◆ **Work instruction**: Please give an exact printout of the records, without any pictures.

--- Supplied material Enclosed Below ---

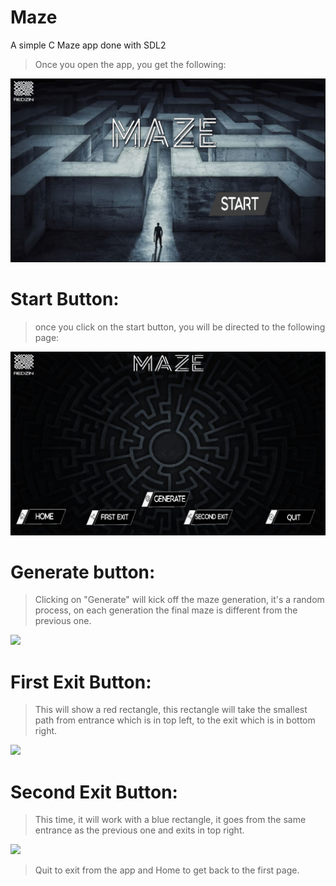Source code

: # Maze
A simple C Maze app done with SDL2

>Once you open the app, you get the following:
<img src="pictures/firstScreen.png" width="800px" height="auto">

# Start Button:
>once you click on the start button, you will be directed to the following page:

<img src="pictures/secondScreen.png" width="800px" height="auto">

# Generate button:
>Clicking on "Generate" will kick off the maze generation, it's a random process, on each generation the final maze is different from the previous one.

<img src="https://media.giphy.com/media/rOIyUjtRkZnC1qzUSh/giphy.gif" width="auto" height="auto">

# First Exit Button:
>This will show a red rectangle, this rectangle will take the smallest path from entrance which is in top left, to the exit which is in bottom right.

<img src="https://media.giphy.com/media/Vpzu6rLx91eVhM1b8q/giphy.gif" width="auto" height="auto">

# Second Exit Button:
>This time, it will work with a blue rectangle, it goes from the same entrance as the previous one and exits in top right.

<img src="https://media.giphy.com/media/1I4Rofv65DHj3xAHs3/giphy.gif" width="auto" height="auto">


>Quit to exit from the app and Home to get back to the first page.
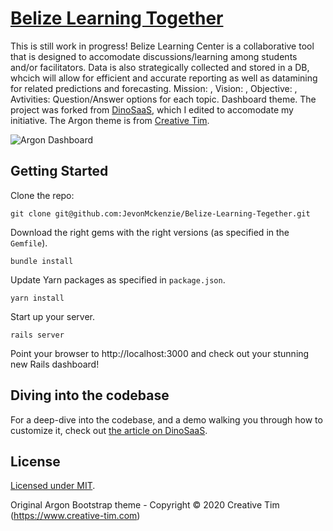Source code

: # [Belize Learning Together](https://jevon-mckenzie.herokuapp.com/)
This is still work in progress!
Belize Learning Center is a collaborative tool that is designed to accomodate discussions/learning among students and/or facilitators. Data is also strategically collected and stored in a DB, whcich will allow for efficient and accurate reporting as well as datamining for related predictions and forecasting.
 Mission: , Vision: , Objective: , Avtivities: Question/Answer options for each topic.  Dashboard theme. The project was forked from [DinoSaaS](https://www.dinosaas.com/), which I edited to accomodate my initiative. The Argon theme is from [Creative Tim](https://www.creative-tim.com/product/argon-dashboard/?ref=dinosaas.com).


![Argon Dashboard](http://www.jevon-mckenzie.com/Belize%20Learning%20Center.png)

## Getting Started
Clone the repo:

`git clone git@github.com:JevonMckenzie/Belize-Learning-Tegether.git`

Download the right gems with the right versions (as specified in the `Gemfile`).

`bundle install`

Update Yarn packages as specified in `package.json`.

`yarn install`

Start up your server.

`rails server`

Point your browser to http://localhost:3000 and check out your stunning new Rails dashboard!

## Diving into the codebase
For a deep-dive into the codebase, and a demo walking you through how to customize it, check out [the article on DinoSaaS](https://www.dinosaas.com/articles/starter-app-1-argon).

## License
[Licensed under MIT](https://github.com/Dino-SaaS/Argon/blob/master/LICENSE.md).

Original Argon Bootstrap theme - Copyright © 2020 Creative Tim (https://www.creative-tim.com)

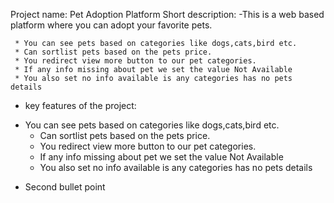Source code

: Project name: Pet Adoption Platform
Short description: 
     -This is a web based platform where you can adopt your favorite pets.

     * You can see pets based on categories like dogs,cats,bird etc.
     * Can sortlist pets based on the pets price.
     * You redirect view more button to our pet categories.
     * If any info missing about pet we set the value Not Available
     * You also set no info available is any categories has no pets details
     
-  key features of the project:
 * You can see pets based on categories like dogs,cats,bird etc.
     * Can sortlist pets based on the pets price.
     * You redirect view more button to our pet categories.
     * If any info missing about pet we set the value Not Available
     * You also set no info available is any categories has no pets details
- Second bullet point

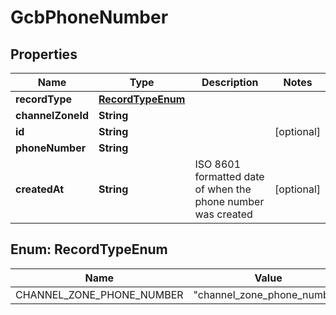

# GcbPhoneNumber


## Properties

| Name | Type | Description | Notes |
|------------ | ------------- | ------------- | -------------|
|**recordType** | [**RecordTypeEnum**](#RecordTypeEnum) |  |  |
|**channelZoneId** | **String** |  |  |
|**id** | **String** |  |  [optional] |
|**phoneNumber** | **String** |  |  |
|**createdAt** | **String** | ISO 8601 formatted date of when the phone number was created |  [optional] |



## Enum: RecordTypeEnum

| Name | Value |
|---- | -----|
| CHANNEL_ZONE_PHONE_NUMBER | &quot;channel_zone_phone_number&quot; |



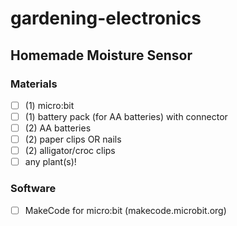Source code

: # gardening-electronics

## Homemade Moisture Sensor

### Materials
- [ ] (1) micro:bit
- [ ] (1) battery pack (for AA batteries) with connector
- [ ] (2) AA batteries
- [ ] (2) paper clips OR nails
- [ ] (2) alligator/croc clips
- [ ] any plant(s)!

### Software
- [ ] MakeCode for micro:bit (makecode.microbit.org)
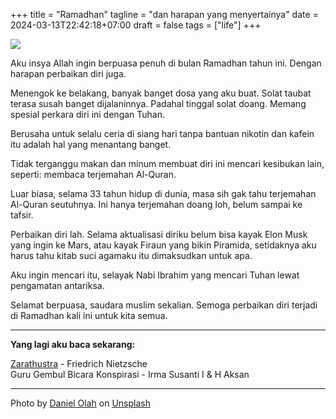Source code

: +++
title = "Ramadhan"
tagline = "dan harapan yang menyertainya"
date = 2024-03-13T22:42:18+07:00
draft = false
tags = ["life"]
+++

![](https://i.ibb.co/x1NY9md/daniel-olah-2l-MK4dgqw-FM-unsplash.jpg)

Aku insya Allah ingin berpuasa penuh di bulan Ramadhan tahun ini. Dengan harapan perbaikan diri juga.

Menengok ke belakang, banyak banget dosa yang aku buat. Solat taubat terasa susah banget dijalaninnya. Padahal tinggal solat doang. Memang spesial perkara diri ini dengan Tuhan.

Berusaha untuk selalu ceria di siang hari tanpa bantuan nikotin dan kafein itu adalah hal yang menantang banget.

Tidak terganggu makan dan minum membuat diri ini mencari kesibukan lain, seperti: membaca terjemahan Al-Quran.

Luar biasa, selama 33 tahun hidup di dunia, masa sih gak tahu terjemahan Al-Quran seutuhnya. Ini hanya terjemahan doang loh, belum sampai ke tafsir.

Perbaikan diri lah. Selama aktualisasi diriku belum bisa kayak Elon Musk yang ingin ke Mars, atau kayak Firaun yang bikin Piramida, setidaknya aku harus tahu kitab suci agamaku itu dimaksudkan untuk apa.

Aku ingin mencari itu, selayak Nabi Ibrahim yang mencari Tuhan lewat pengamatan antariksa.

Selamat berpuasa, saudara muslim sekalian. Semoga perbaikan diri terjadi di Ramadhan kali ini untuk kita semua.

---

**Yang lagi aku baca sekarang:**

[Zarathustra](https://www.goodreads.com/book/show/36409895-ziarah) - Friedrich Nietzsche  
Guru Gembul Bicara Konspirasi - Irma Susanti I & H Aksan

---

Photo by <a href="https://unsplash.com/@danesduet?utm_content=creditCopyText&utm_medium=referral&utm_source=unsplash">Daniel Olah</a> on <a href="https://unsplash.com/photos/people-walking-on-street-near-white-dome-building-during-daytime-2lMK4dgqwFM?utm_content=creditCopyText&utm_medium=referral&utm_source=unsplash">Unsplash</a>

--- End of Enclosed Supplied material ---

◆ **Exercise solution**:
Source code

: # Maze
A simple C Maze app done with SDL2

>Once you open the app, you get the following:
<img src="pictures/firstScreen.png" width="800px" height="auto">

# Start Button:
>once you click on the start button, you will be directed to the following page:

<img src="pictures/secondScreen.png" width="800px" height="auto">

# Generate button:
>Clicking on "Generate" will kick off the maze generation, it's a random process, on each generation the final maze is different from the previous one.

<img src="https://media.giphy.com/media/rOIyUjtRkZnC1qzUSh/giphy.gif" width="auto" height="auto">

# First Exit Button:
>This will show a red rectangle, this rectangle will take the smallest path from entrance which is in top left, to the exit which is in bottom right.

<img src="https://media.giphy.com/media/Vpzu6rLx91eVhM1b8q/giphy.gif" width="auto" height="auto">

# Second Exit Button:
>This time, it will work with a blue rectangle, it goes from the same entrance as the previous one and exits in top right.

<img src="https://media.giphy.com/media/1I4Rofv65DHj3xAHs3/giphy.gif" width="auto" height="auto">


>Quit to exit from the app and Home to get back to the first page.
Source code

: # [Belize Learning Together](https://jevon-mckenzie.herokuapp.com/)
This is still work in progress!
Belize Learning Center is a collaborative tool that is designed to accomodate discussions/learning among students and/or facilitators. Data is also strategically collected and stored in a DB, whcich will allow for efficient and accurate reporting as well as datamining for related predictions and forecasting.
 Mission: , Vision: , Objective: , Avtivities: Question/Answer options for each topic.  Dashboard theme. The project was forked from [DinoSaaS](https://www.dinosaas.com/), which I edited to accomodate my initiative. The Argon theme is from [Creative Tim](https://www.creative-tim.com/product/argon-dashboard/?ref=dinosaas.com).


![Argon Dashboard](http://www.jevon-mckenzie.com/Belize%20Learning%20Center.png)

## Getting Started
Clone the repo:

`git clone git@github.com:JevonMckenzie/Belize-Learning-Tegether.git`

Download the right gems with the right versions (as specified in the `Gemfile`).

`bundle install`

Update Yarn packages as specified in `package.json`.

`yarn install`

Start up your server.

`rails server`

Point your browser to http://localhost:3000 and check out your stunning new Rails dashboard!

## Diving into the codebase
For a deep-dive into the codebase, and a demo walking you through how to customize it, check out [the article on DinoSaaS](https://www.dinosaas.com/articles/starter-app-1-argon).

## License
[Licensed under MIT](https://github.com/Dino-SaaS/Argon/blob/master/LICENSE.md).

Original Argon Bootstrap theme - Copyright © 2020 Creative Tim (https://www.creative-tim.com)

Source code

: Project name: Pet Adoption Platform
Short description: 
     -This is a web based platform where you can adopt your favorite pets.

     * You can see pets based on categories like dogs,cats,bird etc.
     * Can sortlist pets based on the pets price.
     * You redirect view more button to our pet categories.
     * If any info missing about pet we set the value Not Available
     * You also set no info available is any categories has no pets details
     
-  key features of the project:
 * You can see pets based on categories like dogs,cats,bird etc.
     * Can sortlist pets based on the pets price.
     * You redirect view more button to our pet categories.
     * If any info missing about pet we set the value Not Available
     * You also set no info available is any categories has no pets details
- Second bullet point


# GcbPhoneNumber


## Properties

| Name | Type | Description | Notes |
|------------ | ------------- | ------------- | -------------|
|**recordType** | [**RecordTypeEnum**](#RecordTypeEnum) |  |  |
|**channelZoneId** | **String** |  |  |
|**id** | **String** |  |  [optional] |
|**phoneNumber** | **String** |  |  |
|**createdAt** | **String** | ISO 8601 formatted date of when the phone number was created |  [optional] |



## Enum: RecordTypeEnum

| Name | Value |
|---- | -----|
| CHANNEL_ZONE_PHONE_NUMBER | &quot;channel_zone_phone_number&quot; |



Source code

: # gardening-electronics

## Homemade Moisture Sensor

### Materials
- [ ] (1) micro:bit
- [ ] (1) battery pack (for AA batteries) with connector
- [ ] (2) AA batteries
- [ ] (2) paper clips OR nails
- [ ] (2) alligator/croc clips
- [ ] any plant(s)!

### Software
- [ ] MakeCode for micro:bit (makecode.microbit.org)
Source code

: +++
title = "Ramadhan"
tagline = "dan harapan yang menyertainya"
date = 2024-03-13T22:42:18+07:00
draft = false
tags = ["life"]
+++

![](https://i.ibb.co/x1NY9md/daniel-olah-2l-MK4dgqw-FM-unsplash.jpg)

Aku insya Allah ingin berpuasa penuh di bulan Ramadhan tahun ini. Dengan harapan perbaikan diri juga.

Menengok ke belakang, banyak banget dosa yang aku buat. Solat taubat terasa susah banget dijalaninnya. Padahal tinggal solat doang. Memang spesial perkara diri ini dengan Tuhan.

Berusaha untuk selalu ceria di siang hari tanpa bantuan nikotin dan kafein itu adalah hal yang menantang banget.

Tidak terganggu makan dan minum membuat diri ini mencari kesibukan lain, seperti: membaca terjemahan Al-Quran.

Luar biasa, selama 33 tahun hidup di dunia, masa sih gak tahu terjemahan Al-Quran seutuhnya. Ini hanya terjemahan doang loh, belum sampai ke tafsir.

Perbaikan diri lah. Selama aktualisasi diriku belum bisa kayak Elon Musk yang ingin ke Mars, atau kayak Firaun yang bikin Piramida, setidaknya aku harus tahu kitab suci agamaku itu dimaksudkan untuk apa.

Aku ingin mencari itu, selayak Nabi Ibrahim yang mencari Tuhan lewat pengamatan antariksa.

Selamat berpuasa, saudara muslim sekalian. Semoga perbaikan diri terjadi di Ramadhan kali ini untuk kita semua.

---

**Yang lagi aku baca sekarang:**

[Zarathustra](https://www.goodreads.com/book/show/36409895-ziarah) - Friedrich Nietzsche  
Guru Gembul Bicara Konspirasi - Irma Susanti I & H Aksan

---

Photo by <a href="https://unsplash.com/@danesduet?utm_content=creditCopyText&utm_medium=referral&utm_source=unsplash">Daniel Olah</a> on <a href="https://unsplash.com/photos/people-walking-on-street-near-white-dome-building-during-daytime-2lMK4dgqwFM?utm_content=creditCopyText&utm_medium=referral&utm_source=unsplash">Unsplash</a>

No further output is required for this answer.